Lo stupro in sé di Sansa, peraltro assai edulcorato nella rappresentazione, non è stato certo il primo, né il più cruento, delle innumerevoli nefandezze che la serie abbia proposto. Game of Trones è uno show per chi ha lo stomaco forte. La violenza spietata è nel suo dna e ci ha abituato a cose peggiori in quattro stagioni e mezzo. Sansa Stark, da ragazzina debole, viziata e impulsiva, si stava avviando verso un percorso di maturazione che l’avrebbe resa più forte. La violenza che subisce, resa ancora più drammatica dalla presenza di Theon Greyjoy, costretto da Ramsay Bolton ad assistere impotente all’umiliazione della donna, è uno schiaffo in faccia e un’involuzione di un personaggio, che risulta anche completamente stravolto rispetto ai libri di Martin. Quello che in Outlander accade tra Black Jack e Jamie, invece, lo ritroviamo tra le pagine scritte dalla Gabaldon. Chi aveva letto il romanzo sapeva a cosa andava incontro, perché quella storyline è un evento chiave, che influenzerà il personaggio per il resto della vita. Nella versione originale di GOT, invece, Ramsey Bolton violenta davvero una ragazza, ma si tratta di Jeyne Poole, che ha preso in moglie perché scambiata per Arya, la sorella di Sansa. La scena tanto criticata però ha un difetto evidente nella composizione che trascende la forzatura dei libri, ed è anche ciò che ha dato fastidio a molti: la camera che si avvicina al viso di Theon in lacrime sembra suggerire che lo stupro avrà, con ogni probabilità, più strascichi emotivi su questo personaggio. Ma la vittima di cui dovremmo interessarci non è Theon, ma Sansa.

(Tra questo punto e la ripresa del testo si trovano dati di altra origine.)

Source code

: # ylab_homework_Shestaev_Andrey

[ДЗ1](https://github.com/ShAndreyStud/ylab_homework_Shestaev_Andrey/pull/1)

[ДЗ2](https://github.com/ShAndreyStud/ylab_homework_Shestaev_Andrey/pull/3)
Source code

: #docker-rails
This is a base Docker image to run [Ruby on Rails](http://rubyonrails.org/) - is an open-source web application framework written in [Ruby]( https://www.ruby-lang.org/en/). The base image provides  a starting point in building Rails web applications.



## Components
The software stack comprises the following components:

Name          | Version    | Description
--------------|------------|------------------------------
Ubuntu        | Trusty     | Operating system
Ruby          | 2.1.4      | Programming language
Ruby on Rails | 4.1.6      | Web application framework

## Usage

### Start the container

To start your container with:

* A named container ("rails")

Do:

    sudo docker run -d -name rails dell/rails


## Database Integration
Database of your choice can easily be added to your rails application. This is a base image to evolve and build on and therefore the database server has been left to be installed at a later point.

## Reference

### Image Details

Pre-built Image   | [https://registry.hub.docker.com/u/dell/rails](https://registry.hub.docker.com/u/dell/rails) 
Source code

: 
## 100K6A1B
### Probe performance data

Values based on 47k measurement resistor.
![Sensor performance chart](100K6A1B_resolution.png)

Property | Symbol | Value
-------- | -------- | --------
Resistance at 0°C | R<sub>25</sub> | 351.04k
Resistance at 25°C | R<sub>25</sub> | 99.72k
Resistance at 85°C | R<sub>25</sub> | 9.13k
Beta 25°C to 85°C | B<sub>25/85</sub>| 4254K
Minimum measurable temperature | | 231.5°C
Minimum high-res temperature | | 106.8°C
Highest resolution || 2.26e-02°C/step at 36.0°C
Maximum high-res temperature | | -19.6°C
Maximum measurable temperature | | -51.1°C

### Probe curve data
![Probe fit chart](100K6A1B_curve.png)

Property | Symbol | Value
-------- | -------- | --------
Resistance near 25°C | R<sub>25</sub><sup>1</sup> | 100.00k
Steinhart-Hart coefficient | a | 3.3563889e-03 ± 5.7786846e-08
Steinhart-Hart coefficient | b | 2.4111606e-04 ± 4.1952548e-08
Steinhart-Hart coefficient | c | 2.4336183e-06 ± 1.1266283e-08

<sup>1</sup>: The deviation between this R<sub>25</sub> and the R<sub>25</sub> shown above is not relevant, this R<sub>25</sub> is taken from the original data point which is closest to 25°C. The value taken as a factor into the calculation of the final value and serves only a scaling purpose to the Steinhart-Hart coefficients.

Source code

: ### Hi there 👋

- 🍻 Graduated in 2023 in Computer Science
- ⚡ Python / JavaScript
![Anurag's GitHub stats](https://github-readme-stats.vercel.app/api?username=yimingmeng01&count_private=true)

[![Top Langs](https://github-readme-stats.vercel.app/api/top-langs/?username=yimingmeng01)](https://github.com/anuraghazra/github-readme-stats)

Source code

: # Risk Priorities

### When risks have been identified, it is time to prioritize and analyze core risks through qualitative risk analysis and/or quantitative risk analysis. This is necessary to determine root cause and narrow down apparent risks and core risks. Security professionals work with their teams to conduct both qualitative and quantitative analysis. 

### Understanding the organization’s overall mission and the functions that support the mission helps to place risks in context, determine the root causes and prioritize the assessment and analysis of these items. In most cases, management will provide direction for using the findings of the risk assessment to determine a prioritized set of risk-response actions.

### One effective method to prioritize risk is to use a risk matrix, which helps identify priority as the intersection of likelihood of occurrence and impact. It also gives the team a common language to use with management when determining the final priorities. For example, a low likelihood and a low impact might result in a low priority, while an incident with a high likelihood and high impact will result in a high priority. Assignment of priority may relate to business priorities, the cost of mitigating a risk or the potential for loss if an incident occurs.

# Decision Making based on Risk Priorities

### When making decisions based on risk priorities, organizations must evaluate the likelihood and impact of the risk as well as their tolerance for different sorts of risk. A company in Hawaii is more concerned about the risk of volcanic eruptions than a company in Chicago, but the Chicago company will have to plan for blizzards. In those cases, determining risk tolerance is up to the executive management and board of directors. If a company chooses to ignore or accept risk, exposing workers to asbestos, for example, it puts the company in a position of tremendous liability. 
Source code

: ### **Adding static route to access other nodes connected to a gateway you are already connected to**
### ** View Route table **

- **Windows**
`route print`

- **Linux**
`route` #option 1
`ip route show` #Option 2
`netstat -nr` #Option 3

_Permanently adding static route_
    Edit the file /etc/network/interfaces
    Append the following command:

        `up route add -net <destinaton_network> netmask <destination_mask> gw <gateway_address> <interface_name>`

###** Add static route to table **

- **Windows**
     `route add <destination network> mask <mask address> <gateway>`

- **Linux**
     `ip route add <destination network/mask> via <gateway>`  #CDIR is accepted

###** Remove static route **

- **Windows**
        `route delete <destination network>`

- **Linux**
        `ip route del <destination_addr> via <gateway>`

Lo stupro in Game of Thrones accade e passa semplicemente via; perché con così tante storyline da raccontare in un’ora non c’è tempo per dare giusto peso ai sentimenti che entrano in gioco. In Outlander no. La violenza su Jamie è brutale, cruda, addirittura amplificata rispetto al libro, ma non è gratuita. Dei tre lunghi flashback che la compongono l’immagine che ti resta attaccata addosso non è l’atto in sé, a tratti disgustoso, ma le lacrime del protagonista ormai spezzato sotto il peso della vergogna. Ci viene mostrato l’orrore, e subito dopo la vulnerabilità, di chi lo subisce e la rinascita. Ma sempre dal punto di vista di Jamie, la vittima. “To Ransom a Man’s Soul” è un atto terribilmente onesto di empatia. Scava a fondo nell’anima violata da un trauma, ne esplora le conseguenze emotive e psicologiche, lasciando intravedere un ritorno alla vita. Per questo non provoca lo stesso tipo di reazione negativa che ha avuto invece la storyline di Sansa Stark. Se reazioni ci sono state, da parte dei fan, è sull’aver accelerato, rispetto al libro, un processo di recupero così intimo, tagliando dialoghi cruciali, per il bene di chiudere la stagione nel minutaggio consentito. Resta comunque una rappresentazione molto più veritiera e rispettosa di altre simili viste in tv. Una a cui guardare e da cui imparare.